*** Begin section ***

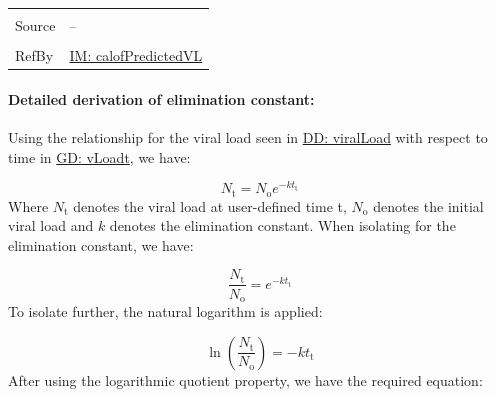 \documentclass[12pt]{article}
\begin{document}
\begin{minipage}{\textwidth}
\begin{tabular}{>{\raggedright}p{}>{\raggedright\arraybackslash}p{}}
\\ \midrule \\
Source & --
         
\\ \midrule \\
RefBy & \hyperref[IM:calofPredictedVL]{IM: calofPredictedVL}
        
\\ \bottomrule
\end{tabular}
\end{minipage}
\paragraph{Detailed derivation of elimination constant:}
\label{IM:calofElimConstDeriv}
Using the relationship for the viral load seen in \hyperref[DD:viralLoad]{DD: viralLoad} with respect to time in \hyperref[GD:vLoadt]{GD: vLoadt}, we have:

\begin{displaymath}
{N_{\text{t}}}={N_{\text{o}}} e^{-k {t_{\text{t}}}}
\end{displaymath}
Where ${N_{\text{t}}}$ denotes the viral load at user-defined time t, ${N_{\text{o}}}$ denotes the initial viral load and $k$ denotes the elimination constant. When isolating for the elimination constant,  we have:

\begin{displaymath}
\frac{{N_{\text{t}}}}{{N_{\text{o}}}}=e^{-k {t_{\text{t}}}}
\end{displaymath}
To isolate further, the natural logarithm is applied:

\begin{displaymath}
\ln\left(\frac{{N_{\text{t}}}}{{N_{\text{o}}}}\right)=-k {t_{\text{t}}}
\end{displaymath}
After using the logarithmic quotient property, we have the required equation:
\end{document}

*** End section ***

■ EXERCISE DETAILS
Give the number of lines in the listing that contain the word "have", leaving out all other words.

■ SOLUTION FOR THIS TASK
3